Brief
The response should consist of the records, reproduced exactly.

[Records from a dataset]
*** Block opens ***

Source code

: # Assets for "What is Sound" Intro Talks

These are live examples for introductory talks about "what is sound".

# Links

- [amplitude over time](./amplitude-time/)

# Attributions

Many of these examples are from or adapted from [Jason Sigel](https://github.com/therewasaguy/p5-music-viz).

*** Block closes ***

Task output
Source code

: # Assets for "What is Sound" Intro Talks

These are live examples for introductory talks about "what is sound".

# Links

- [amplitude over time](./amplitude-time/)

# Attributions

Many of these examples are from or adapted from [Jason Sigel](https://github.com/therewasaguy/p5-music-viz).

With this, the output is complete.